You can use print formatting. For a double or float, to get 7 places after the decimal place, you would do:
System.out.printf("It took %.7f ms....", elapsed);
EDIT:
You are actually using a long, not a double, so you cannot have significant digits, because long only takes on integer values.
A long is an integer value and does not have decimal places.
To get an approximation of the runtime, run the same sort in a loop, say 1000 times and then divide the measured time by 1000.
For example:
System.out.println("It took " + ((double)elapsed) / NUMBER_OF_ITERATONS);
Try this:
String.format("%.7f",longvalue);
by using above line you can format your long or any floating point numbers. Here 7 is referred how many digits you want after '.' .

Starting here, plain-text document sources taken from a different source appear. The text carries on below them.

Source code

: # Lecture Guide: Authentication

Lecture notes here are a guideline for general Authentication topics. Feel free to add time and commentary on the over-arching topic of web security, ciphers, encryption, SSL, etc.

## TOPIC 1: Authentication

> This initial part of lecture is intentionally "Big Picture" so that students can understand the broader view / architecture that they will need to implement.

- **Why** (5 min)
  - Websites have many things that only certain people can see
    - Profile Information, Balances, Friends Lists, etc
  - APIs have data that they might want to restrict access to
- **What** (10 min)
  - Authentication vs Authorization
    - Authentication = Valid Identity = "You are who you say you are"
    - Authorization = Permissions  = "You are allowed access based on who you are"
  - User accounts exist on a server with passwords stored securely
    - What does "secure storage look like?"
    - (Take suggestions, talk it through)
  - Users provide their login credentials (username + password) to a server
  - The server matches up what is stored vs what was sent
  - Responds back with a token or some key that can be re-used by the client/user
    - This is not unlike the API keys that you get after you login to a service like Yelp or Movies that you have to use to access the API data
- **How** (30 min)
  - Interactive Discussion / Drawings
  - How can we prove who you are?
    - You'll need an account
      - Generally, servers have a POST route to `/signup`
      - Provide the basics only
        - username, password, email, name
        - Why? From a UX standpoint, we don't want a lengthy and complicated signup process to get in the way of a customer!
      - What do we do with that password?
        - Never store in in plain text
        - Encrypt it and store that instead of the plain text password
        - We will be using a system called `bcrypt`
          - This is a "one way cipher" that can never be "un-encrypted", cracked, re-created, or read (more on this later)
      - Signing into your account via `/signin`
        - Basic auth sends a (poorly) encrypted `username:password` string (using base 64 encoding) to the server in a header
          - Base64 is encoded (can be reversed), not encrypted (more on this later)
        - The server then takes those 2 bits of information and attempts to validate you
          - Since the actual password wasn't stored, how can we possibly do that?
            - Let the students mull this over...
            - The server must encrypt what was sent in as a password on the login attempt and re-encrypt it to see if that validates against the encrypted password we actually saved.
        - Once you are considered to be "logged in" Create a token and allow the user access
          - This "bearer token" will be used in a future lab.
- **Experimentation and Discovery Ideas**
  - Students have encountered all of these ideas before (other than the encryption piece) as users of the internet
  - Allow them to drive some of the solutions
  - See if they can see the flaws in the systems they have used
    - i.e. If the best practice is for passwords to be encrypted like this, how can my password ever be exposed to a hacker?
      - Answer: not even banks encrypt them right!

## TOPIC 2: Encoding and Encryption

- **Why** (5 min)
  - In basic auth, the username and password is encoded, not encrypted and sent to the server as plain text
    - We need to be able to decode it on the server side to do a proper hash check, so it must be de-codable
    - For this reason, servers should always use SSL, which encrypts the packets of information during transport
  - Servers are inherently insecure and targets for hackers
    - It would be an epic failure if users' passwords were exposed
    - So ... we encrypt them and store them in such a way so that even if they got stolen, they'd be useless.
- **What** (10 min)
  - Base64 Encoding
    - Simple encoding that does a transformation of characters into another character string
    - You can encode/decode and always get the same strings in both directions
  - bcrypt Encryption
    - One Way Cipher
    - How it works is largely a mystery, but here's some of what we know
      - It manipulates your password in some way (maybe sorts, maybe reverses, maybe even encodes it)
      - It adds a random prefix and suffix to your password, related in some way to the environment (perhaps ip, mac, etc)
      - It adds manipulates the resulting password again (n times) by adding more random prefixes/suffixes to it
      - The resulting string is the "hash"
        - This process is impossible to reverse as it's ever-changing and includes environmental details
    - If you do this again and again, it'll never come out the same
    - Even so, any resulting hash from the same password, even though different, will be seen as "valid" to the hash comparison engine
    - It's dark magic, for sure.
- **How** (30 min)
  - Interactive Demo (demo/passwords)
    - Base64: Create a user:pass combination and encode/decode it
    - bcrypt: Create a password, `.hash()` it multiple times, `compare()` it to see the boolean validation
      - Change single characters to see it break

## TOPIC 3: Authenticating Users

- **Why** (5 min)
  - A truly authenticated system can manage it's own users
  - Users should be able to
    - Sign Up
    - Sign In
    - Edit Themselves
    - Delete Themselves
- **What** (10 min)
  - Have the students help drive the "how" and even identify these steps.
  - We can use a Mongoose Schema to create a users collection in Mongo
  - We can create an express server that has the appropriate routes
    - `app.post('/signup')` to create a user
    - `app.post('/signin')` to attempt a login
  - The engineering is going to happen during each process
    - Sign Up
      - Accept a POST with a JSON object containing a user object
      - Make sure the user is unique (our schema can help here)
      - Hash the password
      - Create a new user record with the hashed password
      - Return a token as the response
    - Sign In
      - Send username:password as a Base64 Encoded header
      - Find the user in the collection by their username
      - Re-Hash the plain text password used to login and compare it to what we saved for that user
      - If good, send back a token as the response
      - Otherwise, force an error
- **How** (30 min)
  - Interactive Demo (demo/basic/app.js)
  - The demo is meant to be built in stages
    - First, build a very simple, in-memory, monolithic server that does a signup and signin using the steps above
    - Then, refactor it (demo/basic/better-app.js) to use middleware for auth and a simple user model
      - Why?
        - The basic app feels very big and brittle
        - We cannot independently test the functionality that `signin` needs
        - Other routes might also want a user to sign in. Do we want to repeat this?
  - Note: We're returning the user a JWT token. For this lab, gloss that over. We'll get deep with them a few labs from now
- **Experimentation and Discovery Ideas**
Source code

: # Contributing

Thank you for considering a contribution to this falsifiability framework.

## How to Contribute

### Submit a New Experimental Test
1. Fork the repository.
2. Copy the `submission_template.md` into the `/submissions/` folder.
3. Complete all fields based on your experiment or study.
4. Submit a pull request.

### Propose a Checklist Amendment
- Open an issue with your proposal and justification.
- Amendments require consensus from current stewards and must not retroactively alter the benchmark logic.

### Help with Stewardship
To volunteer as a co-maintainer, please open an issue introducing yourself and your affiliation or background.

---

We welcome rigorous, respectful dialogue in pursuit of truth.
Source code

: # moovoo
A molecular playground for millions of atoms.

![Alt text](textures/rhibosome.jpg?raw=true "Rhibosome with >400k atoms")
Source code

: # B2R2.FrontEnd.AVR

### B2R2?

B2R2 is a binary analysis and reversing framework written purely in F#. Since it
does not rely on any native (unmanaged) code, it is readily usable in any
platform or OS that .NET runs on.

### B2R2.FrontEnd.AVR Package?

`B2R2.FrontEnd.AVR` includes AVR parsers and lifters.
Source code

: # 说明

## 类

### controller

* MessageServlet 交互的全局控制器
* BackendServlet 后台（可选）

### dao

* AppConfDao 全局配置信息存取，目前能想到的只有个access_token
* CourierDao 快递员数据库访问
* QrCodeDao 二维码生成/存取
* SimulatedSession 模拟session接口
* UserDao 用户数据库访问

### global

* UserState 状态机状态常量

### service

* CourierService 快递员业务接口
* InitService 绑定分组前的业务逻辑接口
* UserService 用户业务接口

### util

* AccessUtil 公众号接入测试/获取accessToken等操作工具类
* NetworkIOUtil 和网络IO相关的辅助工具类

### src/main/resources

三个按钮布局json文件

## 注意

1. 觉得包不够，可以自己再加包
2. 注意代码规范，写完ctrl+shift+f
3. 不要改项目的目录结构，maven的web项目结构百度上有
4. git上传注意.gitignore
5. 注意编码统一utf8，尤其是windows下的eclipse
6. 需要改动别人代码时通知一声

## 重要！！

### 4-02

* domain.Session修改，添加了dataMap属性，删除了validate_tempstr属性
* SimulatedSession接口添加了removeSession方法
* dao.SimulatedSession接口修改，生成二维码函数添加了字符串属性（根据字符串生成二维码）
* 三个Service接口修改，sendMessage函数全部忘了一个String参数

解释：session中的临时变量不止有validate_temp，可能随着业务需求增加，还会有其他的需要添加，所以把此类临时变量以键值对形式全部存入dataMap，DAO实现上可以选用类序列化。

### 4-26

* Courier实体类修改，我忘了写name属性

This is a pretty simple, straightforward problem, but, of course, I've managed to do something wrong. First, I generated 5 different arrays of 10 random numbers--from 1 to 10, 1 to 100, up to 1 to 100,000. Then I took each array and performed 5 different types of sorts (for a total of 25), calculating the time it takes to perform the sorts. I cannot figure out why each and every result is 0ms regardless of the size of n. What am I doing wrong?
public class Lab16Sorting {
public static void main(String[] args)
{
final int TOTAL_NUMBERS = 10;
int count;
int[] num = new int[TOTAL_NUMBERS];
Random rand = new Random();
// Generate 10 numbers from 1 - 10
System.out.println("SORT 10");
System.out.println("----------------");
for (count = 0; count < TOTAL_NUMBERS; count++)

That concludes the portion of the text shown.